*** Dataset entries Section Begins ***

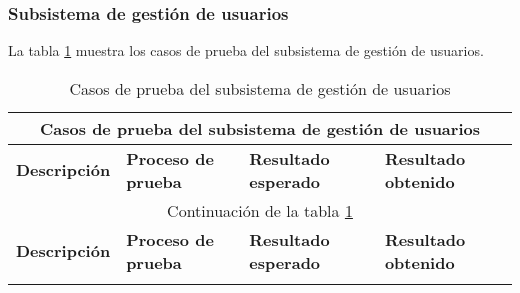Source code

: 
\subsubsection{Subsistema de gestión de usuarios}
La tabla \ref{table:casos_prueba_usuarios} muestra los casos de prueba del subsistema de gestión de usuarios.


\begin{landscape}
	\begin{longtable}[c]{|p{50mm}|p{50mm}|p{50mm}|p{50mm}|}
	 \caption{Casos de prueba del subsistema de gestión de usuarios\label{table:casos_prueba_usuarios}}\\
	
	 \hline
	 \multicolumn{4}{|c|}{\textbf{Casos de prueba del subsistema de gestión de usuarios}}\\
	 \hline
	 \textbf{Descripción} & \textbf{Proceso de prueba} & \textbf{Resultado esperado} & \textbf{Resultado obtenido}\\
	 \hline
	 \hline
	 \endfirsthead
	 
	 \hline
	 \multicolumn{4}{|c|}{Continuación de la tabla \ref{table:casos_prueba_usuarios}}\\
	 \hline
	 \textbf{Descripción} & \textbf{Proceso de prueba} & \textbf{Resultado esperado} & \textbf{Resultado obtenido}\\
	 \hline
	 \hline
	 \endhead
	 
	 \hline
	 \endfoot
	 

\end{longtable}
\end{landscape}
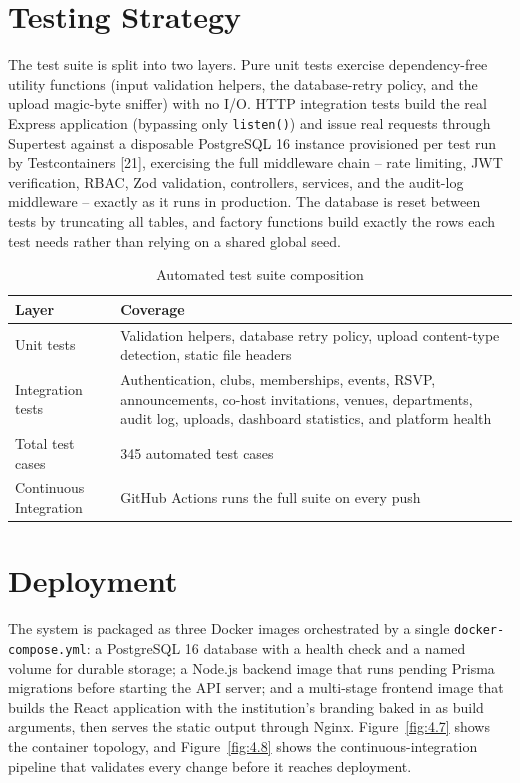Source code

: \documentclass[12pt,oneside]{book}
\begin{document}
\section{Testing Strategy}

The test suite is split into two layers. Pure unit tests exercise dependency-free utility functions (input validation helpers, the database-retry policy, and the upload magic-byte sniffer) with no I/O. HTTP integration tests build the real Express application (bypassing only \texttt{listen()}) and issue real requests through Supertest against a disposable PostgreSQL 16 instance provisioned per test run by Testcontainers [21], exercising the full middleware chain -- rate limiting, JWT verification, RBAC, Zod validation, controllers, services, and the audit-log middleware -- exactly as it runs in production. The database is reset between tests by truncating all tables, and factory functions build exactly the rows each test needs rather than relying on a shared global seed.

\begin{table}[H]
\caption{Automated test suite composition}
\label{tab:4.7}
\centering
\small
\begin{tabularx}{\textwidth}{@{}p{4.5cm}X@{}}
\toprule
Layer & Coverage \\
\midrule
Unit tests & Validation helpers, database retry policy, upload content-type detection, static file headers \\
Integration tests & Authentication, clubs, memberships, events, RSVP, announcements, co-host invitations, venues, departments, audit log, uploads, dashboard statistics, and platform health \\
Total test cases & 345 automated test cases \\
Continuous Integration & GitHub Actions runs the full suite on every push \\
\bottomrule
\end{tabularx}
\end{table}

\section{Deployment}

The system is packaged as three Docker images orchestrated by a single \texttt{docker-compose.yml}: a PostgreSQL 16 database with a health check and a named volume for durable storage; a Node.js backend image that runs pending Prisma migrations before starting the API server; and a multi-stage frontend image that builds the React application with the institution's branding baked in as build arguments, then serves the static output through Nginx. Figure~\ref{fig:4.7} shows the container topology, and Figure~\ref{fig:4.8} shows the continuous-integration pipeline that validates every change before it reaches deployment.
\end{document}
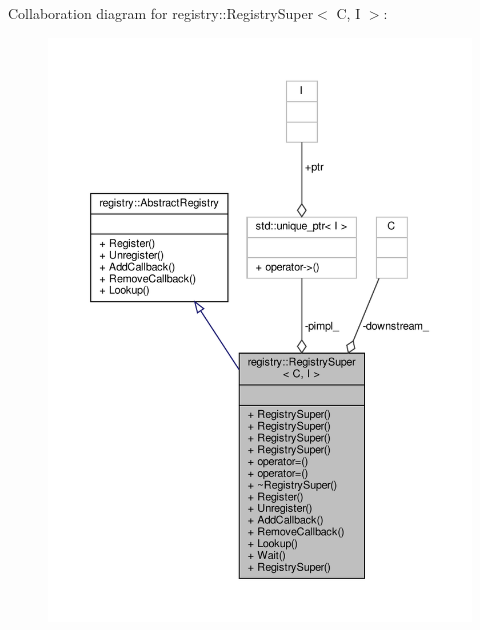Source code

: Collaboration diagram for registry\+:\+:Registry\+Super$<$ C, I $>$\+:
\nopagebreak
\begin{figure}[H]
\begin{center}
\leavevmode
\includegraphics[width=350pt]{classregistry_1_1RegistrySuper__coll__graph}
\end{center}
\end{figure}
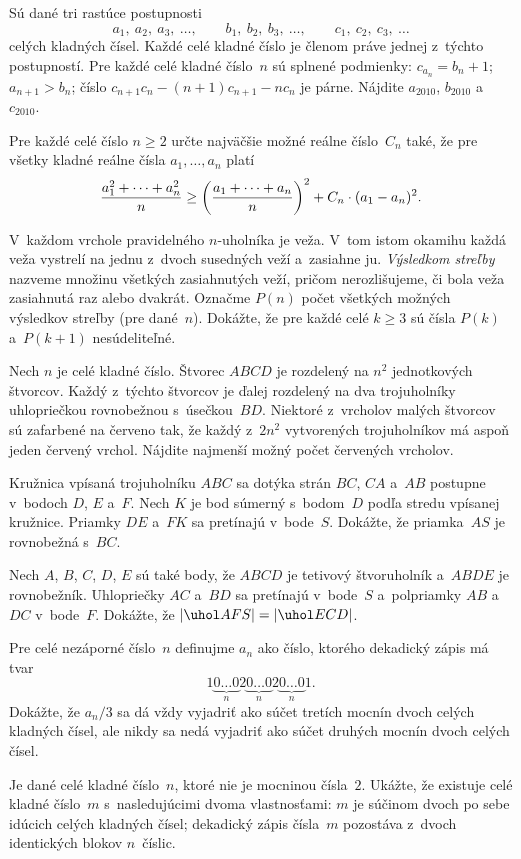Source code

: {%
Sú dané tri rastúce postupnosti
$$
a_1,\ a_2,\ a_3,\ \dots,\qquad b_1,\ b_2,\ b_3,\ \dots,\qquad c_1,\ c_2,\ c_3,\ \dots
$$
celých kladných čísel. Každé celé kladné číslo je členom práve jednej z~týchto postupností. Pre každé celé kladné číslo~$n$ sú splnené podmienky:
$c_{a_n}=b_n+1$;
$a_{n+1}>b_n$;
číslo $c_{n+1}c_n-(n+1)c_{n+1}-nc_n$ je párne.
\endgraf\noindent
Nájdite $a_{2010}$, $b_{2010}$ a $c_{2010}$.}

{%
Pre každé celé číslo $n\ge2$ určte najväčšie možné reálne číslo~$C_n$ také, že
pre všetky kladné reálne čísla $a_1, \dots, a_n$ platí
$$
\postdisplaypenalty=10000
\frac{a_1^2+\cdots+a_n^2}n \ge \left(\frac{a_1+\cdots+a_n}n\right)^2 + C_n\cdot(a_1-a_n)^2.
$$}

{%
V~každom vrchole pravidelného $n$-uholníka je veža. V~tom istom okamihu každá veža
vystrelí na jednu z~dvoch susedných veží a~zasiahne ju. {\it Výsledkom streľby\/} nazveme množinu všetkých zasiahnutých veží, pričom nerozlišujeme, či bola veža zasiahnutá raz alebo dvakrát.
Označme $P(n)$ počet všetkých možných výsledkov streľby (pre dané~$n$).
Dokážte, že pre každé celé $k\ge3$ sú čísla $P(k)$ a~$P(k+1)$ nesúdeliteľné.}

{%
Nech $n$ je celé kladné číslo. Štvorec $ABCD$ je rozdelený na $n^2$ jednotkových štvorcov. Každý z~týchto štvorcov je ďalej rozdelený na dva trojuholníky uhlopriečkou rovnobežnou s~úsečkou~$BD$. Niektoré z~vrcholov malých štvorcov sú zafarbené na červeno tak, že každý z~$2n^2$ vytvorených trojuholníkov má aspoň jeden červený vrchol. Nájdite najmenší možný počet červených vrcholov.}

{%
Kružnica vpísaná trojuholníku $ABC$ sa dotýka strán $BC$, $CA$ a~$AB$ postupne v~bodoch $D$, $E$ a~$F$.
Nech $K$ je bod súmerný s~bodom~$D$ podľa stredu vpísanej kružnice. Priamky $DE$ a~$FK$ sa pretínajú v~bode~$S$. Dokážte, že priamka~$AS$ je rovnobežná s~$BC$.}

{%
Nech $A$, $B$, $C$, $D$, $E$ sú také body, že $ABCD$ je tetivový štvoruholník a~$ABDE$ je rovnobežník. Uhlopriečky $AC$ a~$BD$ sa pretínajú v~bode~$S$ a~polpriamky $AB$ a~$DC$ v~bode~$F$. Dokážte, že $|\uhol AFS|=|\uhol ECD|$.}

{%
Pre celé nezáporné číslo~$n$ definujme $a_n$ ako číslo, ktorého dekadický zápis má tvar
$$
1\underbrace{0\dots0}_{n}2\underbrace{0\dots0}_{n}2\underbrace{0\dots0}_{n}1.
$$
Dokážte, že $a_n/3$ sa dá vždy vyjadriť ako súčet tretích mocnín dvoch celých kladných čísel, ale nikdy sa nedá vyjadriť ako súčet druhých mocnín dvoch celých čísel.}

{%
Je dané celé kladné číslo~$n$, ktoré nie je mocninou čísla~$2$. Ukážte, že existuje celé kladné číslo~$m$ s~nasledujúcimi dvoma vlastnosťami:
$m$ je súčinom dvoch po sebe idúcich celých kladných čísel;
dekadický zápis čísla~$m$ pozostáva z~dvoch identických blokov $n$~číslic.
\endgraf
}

*** Dataset entries Section Ends ***

Task: Repeat each line above exactly. The pictures stay out.

Solution:
Source code

: 
\subsubsection{Subsistema de gestión de usuarios}
La tabla \ref{table:casos_prueba_usuarios} muestra los casos de prueba del subsistema de gestión de usuarios.


\begin{landscape}
	\begin{longtable}[c]{|p{50mm}|p{50mm}|p{50mm}|p{50mm}|}
	 \caption{Casos de prueba del subsistema de gestión de usuarios\label{table:casos_prueba_usuarios}}\\
	
	 \hline
	 \multicolumn{4}{|c|}{\textbf{Casos de prueba del subsistema de gestión de usuarios}}\\
	 \hline
	 \textbf{Descripción} & \textbf{Proceso de prueba} & \textbf{Resultado esperado} & \textbf{Resultado obtenido}\\
	 \hline
	 \hline
	 \endfirsthead
	 
	 \hline
	 \multicolumn{4}{|c|}{Continuación de la tabla \ref{table:casos_prueba_usuarios}}\\
	 \hline
	 \textbf{Descripción} & \textbf{Proceso de prueba} & \textbf{Resultado esperado} & \textbf{Resultado obtenido}\\
	 \hline
	 \hline
	 \endhead
	 
	 \hline
	 \endfoot
	 

\end{longtable}
\end{landscape}
Source code

: \documentclass[12pt,oneside]{book}
\begin{document}
\section{Testing Strategy}

The test suite is split into two layers. Pure unit tests exercise dependency-free utility functions (input validation helpers, the database-retry policy, and the upload magic-byte sniffer) with no I/O. HTTP integration tests build the real Express application (bypassing only \texttt{listen()}) and issue real requests through Supertest against a disposable PostgreSQL 16 instance provisioned per test run by Testcontainers [21], exercising the full middleware chain -- rate limiting, JWT verification, RBAC, Zod validation, controllers, services, and the audit-log middleware -- exactly as it runs in production. The database is reset between tests by truncating all tables, and factory functions build exactly the rows each test needs rather than relying on a shared global seed.

\begin{table}[H]
\caption{Automated test suite composition}
\label{tab:4.7}
\centering
\small
\begin{tabularx}{\textwidth}{@{}p{4.5cm}X@{}}
\toprule
Layer & Coverage \\
\midrule
Unit tests & Validation helpers, database retry policy, upload content-type detection, static file headers \\
Integration tests & Authentication, clubs, memberships, events, RSVP, announcements, co-host invitations, venues, departments, audit log, uploads, dashboard statistics, and platform health \\
Total test cases & 345 automated test cases \\
Continuous Integration & GitHub Actions runs the full suite on every push \\
\bottomrule
\end{tabularx}
\end{table}

\section{Deployment}

The system is packaged as three Docker images orchestrated by a single \texttt{docker-compose.yml}: a PostgreSQL 16 database with a health check and a named volume for durable storage; a Node.js backend image that runs pending Prisma migrations before starting the API server; and a multi-stage frontend image that builds the React application with the institution's branding baked in as build arguments, then serves the static output through Nginx. Figure~\ref{fig:4.7} shows the container topology, and Figure~\ref{fig:4.8} shows the continuous-integration pipeline that validates every change before it reaches deployment.
\end{document}
Source code

: Collaboration diagram for registry\+:\+:Registry\+Super$<$ C, I $>$\+:
\nopagebreak
\begin{figure}[H]
\begin{center}
\leavevmode
\includegraphics[width=350pt]{classregistry_1_1RegistrySuper__coll__graph}
\end{center}
\end{figure}
Source code

: {%
Sú dané tri rastúce postupnosti
$$
a_1,\ a_2,\ a_3,\ \dots,\qquad b_1,\ b_2,\ b_3,\ \dots,\qquad c_1,\ c_2,\ c_3,\ \dots
$$
celých kladných čísel. Každé celé kladné číslo je členom práve jednej z~týchto postupností. Pre každé celé kladné číslo~$n$ sú splnené podmienky:
$c_{a_n}=b_n+1$;
$a_{n+1}>b_n$;
číslo $c_{n+1}c_n-(n+1)c_{n+1}-nc_n$ je párne.
\endgraf\noindent
Nájdite $a_{2010}$, $b_{2010}$ a $c_{2010}$.}

{%
Pre každé celé číslo $n\ge2$ určte najväčšie možné reálne číslo~$C_n$ také, že
pre všetky kladné reálne čísla $a_1, \dots, a_n$ platí
$$
\postdisplaypenalty=10000
\frac{a_1^2+\cdots+a_n^2}n \ge \left(\frac{a_1+\cdots+a_n}n\right)^2 + C_n\cdot(a_1-a_n)^2.
$$}

{%
V~každom vrchole pravidelného $n$-uholníka je veža. V~tom istom okamihu každá veža
vystrelí na jednu z~dvoch susedných veží a~zasiahne ju. {\it Výsledkom streľby\/} nazveme množinu všetkých zasiahnutých veží, pričom nerozlišujeme, či bola veža zasiahnutá raz alebo dvakrát.
Označme $P(n)$ počet všetkých možných výsledkov streľby (pre dané~$n$).
Dokážte, že pre každé celé $k\ge3$ sú čísla $P(k)$ a~$P(k+1)$ nesúdeliteľné.}

{%
Nech $n$ je celé kladné číslo. Štvorec $ABCD$ je rozdelený na $n^2$ jednotkových štvorcov. Každý z~týchto štvorcov je ďalej rozdelený na dva trojuholníky uhlopriečkou rovnobežnou s~úsečkou~$BD$. Niektoré z~vrcholov malých štvorcov sú zafarbené na červeno tak, že každý z~$2n^2$ vytvorených trojuholníkov má aspoň jeden červený vrchol. Nájdite najmenší možný počet červených vrcholov.}

{%
Kružnica vpísaná trojuholníku $ABC$ sa dotýka strán $BC$, $CA$ a~$AB$ postupne v~bodoch $D$, $E$ a~$F$.
Nech $K$ je bod súmerný s~bodom~$D$ podľa stredu vpísanej kružnice. Priamky $DE$ a~$FK$ sa pretínajú v~bode~$S$. Dokážte, že priamka~$AS$ je rovnobežná s~$BC$.}

{%
Nech $A$, $B$, $C$, $D$, $E$ sú také body, že $ABCD$ je tetivový štvoruholník a~$ABDE$ je rovnobežník. Uhlopriečky $AC$ a~$BD$ sa pretínajú v~bode~$S$ a~polpriamky $AB$ a~$DC$ v~bode~$F$. Dokážte, že $|\uhol AFS|=|\uhol ECD|$.}

{%
Pre celé nezáporné číslo~$n$ definujme $a_n$ ako číslo, ktorého dekadický zápis má tvar
$$
1\underbrace{0\dots0}_{n}2\underbrace{0\dots0}_{n}2\underbrace{0\dots0}_{n}1.
$$
Dokážte, že $a_n/3$ sa dá vždy vyjadriť ako súčet tretích mocnín dvoch celých kladných čísel, ale nikdy sa nedá vyjadriť ako súčet druhých mocnín dvoch celých čísel.}

{%
Je dané celé kladné číslo~$n$, ktoré nie je mocninou čísla~$2$. Ukážte, že existuje celé kladné číslo~$m$ s~nasledujúcimi dvoma vlastnosťami:
$m$ je súčinom dvoch po sebe idúcich celých kladných čísel;
dekadický zápis čísla~$m$ pozostáva z~dvoch identických blokov $n$~číslic.
\endgraf
}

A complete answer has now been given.